— EXERCISE DETAILS —
From the entries that follow, copy every line with the word "сликата".

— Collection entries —
____________________

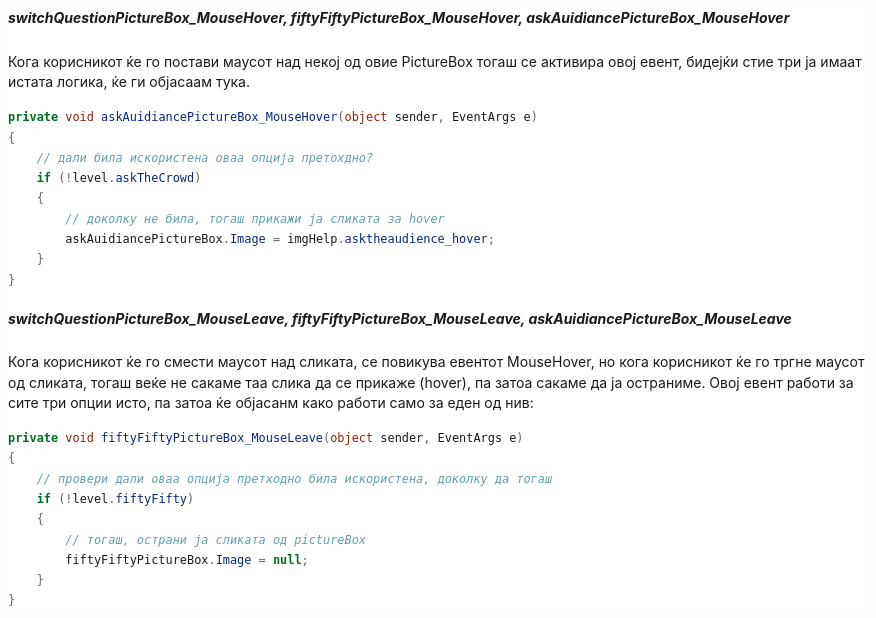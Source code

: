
 ```cs
```

##### switchQuestionPictureBox_MouseHover, fiftyFiftyPictureBox_MouseHover, askAuidiancePictureBox_MouseHover

Кога корисникот ќе го постави маусот над некој од овие PictureBox тогаш се активира овој евент, бидејќи стие три ја имаат истата логика, ќе ги објасаам тука.

```cs
private void askAuidiancePictureBox_MouseHover(object sender, EventArgs e)
{
    // дали била искористена оваа опција претохдно?
    if (!level.askTheCrowd)
    {
        // доколку не била, тогаш прикажи ја сликата за hover
        askAuidiancePictureBox.Image = imgHelp.asktheaudience_hover;
    }
}
 ```

##### switchQuestionPictureBox_MouseLeave, fiftyFiftyPictureBox_MouseLeave, askAuidiancePictureBox_MouseLeave

Кога корисникот ќе го смести маусот над сликата, се повикува евентот MouseHover, но кога корисникот ќе го тргне маусот од сликата, тогаш веќе не сакаме таа слика да се прикаже (hover), па затоа сакаме да ја остраниме. Овој евент работи за сите три опции исто, па затоа ќе објасанм како работи само за еден од нив:

```cs
private void fiftyFiftyPictureBox_MouseLeave(object sender, EventArgs e)
{
    // провери дали оваа опција претходно била искористена, доколку да тогаш 
    if (!level.fiftyFifty)
    {
        // тогаш, острани ја сликата од pictureBox
        fiftyFiftyPictureBox.Image = null;
    }
}
```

____________________

— EXPECTED ANSWER —
        // доколку не била, тогаш прикажи ја сликата за hover
Кога корисникот ќе го смести маусот над сликата, се повикува евентот MouseHover, но кога корисникот ќе го тргне маусот од сликата, тогаш веќе не сакаме таа слика да се прикаже (hover), па затоа сакаме да ја остраниме. Овој евент работи за сите три опции исто, па затоа ќе објасанм како работи само за еден од нив:
        // тогаш, острани ја сликата од pictureBox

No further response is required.